Good guys: Tony Finau, Rickie Fowler, Sahith Theegala, Max Homa and Tommy Fleetwood. Aside from Harold Varner III, Graeme McDowell and Charles Howell III, the Roman numeral circuit has not been very effective at enticing many likable players. LIV Golf is a veritable rogue’s gallery of golf “villains,” which seems to suit its combative brand but doesn’t add a lot from a public-relations standpoint. These players are worth their weight in sound bites and good will. Though Fowler may be struggling to regain his once elite footing, his popularity with young fans in particular remains a big draw on the PGA Tour and would turn some heads if he were to switch teams. Fans like to root for athletes whom they like, and as long as LIV remains largely unlikable per capita, it will be fighting to gain traction.
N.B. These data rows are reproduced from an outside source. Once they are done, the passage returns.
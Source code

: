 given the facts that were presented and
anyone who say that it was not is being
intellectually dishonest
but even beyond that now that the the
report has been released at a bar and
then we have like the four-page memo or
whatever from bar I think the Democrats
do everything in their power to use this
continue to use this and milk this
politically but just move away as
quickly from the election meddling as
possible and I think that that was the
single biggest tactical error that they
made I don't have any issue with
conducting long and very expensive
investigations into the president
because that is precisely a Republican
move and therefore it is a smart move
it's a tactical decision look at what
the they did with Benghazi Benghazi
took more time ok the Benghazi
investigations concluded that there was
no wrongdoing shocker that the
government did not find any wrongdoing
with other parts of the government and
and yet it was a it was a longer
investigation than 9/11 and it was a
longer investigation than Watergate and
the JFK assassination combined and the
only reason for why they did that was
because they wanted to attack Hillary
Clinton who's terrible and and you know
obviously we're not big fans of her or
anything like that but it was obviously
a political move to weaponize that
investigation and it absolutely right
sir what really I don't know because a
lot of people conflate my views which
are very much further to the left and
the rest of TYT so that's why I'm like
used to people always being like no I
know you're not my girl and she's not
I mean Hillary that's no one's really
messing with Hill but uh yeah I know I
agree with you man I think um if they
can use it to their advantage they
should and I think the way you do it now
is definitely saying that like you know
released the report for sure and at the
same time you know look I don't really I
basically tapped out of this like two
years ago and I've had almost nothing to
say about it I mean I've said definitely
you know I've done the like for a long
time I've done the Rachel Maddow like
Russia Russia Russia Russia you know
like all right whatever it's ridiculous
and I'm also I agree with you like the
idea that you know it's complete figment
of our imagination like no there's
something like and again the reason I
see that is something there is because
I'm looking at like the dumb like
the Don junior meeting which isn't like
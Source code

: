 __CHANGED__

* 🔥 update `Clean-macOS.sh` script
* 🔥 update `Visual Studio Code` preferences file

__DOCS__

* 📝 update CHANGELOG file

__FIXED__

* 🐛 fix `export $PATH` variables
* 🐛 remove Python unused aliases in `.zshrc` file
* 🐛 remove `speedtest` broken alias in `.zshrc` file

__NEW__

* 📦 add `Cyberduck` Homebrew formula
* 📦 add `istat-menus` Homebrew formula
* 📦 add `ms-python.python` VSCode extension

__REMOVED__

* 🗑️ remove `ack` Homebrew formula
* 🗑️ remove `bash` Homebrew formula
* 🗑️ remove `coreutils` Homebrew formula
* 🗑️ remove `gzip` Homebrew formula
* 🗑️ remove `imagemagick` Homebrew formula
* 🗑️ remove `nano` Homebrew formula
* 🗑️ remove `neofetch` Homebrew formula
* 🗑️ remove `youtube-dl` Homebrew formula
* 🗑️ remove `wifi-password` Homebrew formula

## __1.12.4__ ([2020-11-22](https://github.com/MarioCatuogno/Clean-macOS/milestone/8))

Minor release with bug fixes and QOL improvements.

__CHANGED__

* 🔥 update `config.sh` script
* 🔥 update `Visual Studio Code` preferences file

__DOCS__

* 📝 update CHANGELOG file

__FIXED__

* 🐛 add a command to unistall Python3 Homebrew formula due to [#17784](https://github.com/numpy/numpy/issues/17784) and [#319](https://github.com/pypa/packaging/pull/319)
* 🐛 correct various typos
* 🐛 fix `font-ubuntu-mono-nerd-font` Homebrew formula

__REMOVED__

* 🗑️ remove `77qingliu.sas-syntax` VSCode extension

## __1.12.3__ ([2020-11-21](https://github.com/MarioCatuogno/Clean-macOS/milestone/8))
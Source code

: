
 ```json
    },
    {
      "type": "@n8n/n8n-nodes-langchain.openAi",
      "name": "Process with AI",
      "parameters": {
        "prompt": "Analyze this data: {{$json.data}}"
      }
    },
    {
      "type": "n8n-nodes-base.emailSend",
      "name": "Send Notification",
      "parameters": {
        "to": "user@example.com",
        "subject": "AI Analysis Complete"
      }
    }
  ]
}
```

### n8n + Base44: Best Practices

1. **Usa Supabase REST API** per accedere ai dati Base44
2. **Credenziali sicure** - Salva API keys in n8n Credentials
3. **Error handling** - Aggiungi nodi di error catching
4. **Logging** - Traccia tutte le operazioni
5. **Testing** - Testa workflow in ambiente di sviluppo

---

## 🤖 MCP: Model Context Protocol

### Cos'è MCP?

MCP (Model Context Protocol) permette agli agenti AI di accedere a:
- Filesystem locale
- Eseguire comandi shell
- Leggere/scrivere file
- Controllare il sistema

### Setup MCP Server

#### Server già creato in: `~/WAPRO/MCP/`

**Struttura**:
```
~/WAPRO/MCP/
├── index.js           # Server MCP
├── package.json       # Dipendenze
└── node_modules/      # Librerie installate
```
The Next Generation: Fred Biondi, Ludvig Åberg, Yuxin Lin, Austin Greaser, Sam Bennett, Travis Vick, Dylan Menante, Mateo Fernández de Oliveira, Barclay Brown and Ricky Castillo. The scariest role model in golf right now might be Eugenio López-Chacarra. The former Oklahoma State star was a seemingly sure thing for pro stardom when he suddenly jumped from the top of the PGA Tour University rankings directly into LIV Golf after it accepted his “outrageous” counteroffer. He won his fifth start, raking in $4.75 million last week in Bangkok to augment a financial level of security his former college mates still dream about. LIV has opened an easy path for unestablished young talents who opt to forgo the hard developmental road to PGA Tour success. López-Chacarra offers an enticing example to peers who might never try to prove themselves in golf’s long-standing meritocracy. The mainstream tours desperately need to find reasonable measures to welcome the next generation of superstars before they become a lost generation to LIV’s instant wealth generator.
This is the biggest battlefield now in golf – bigger even than pending litigation and wrangling over the Official World Golf Ranking. During the next few months, we’ll be able to judge who wins more territory before 2023 as the players who matter most pick their sides.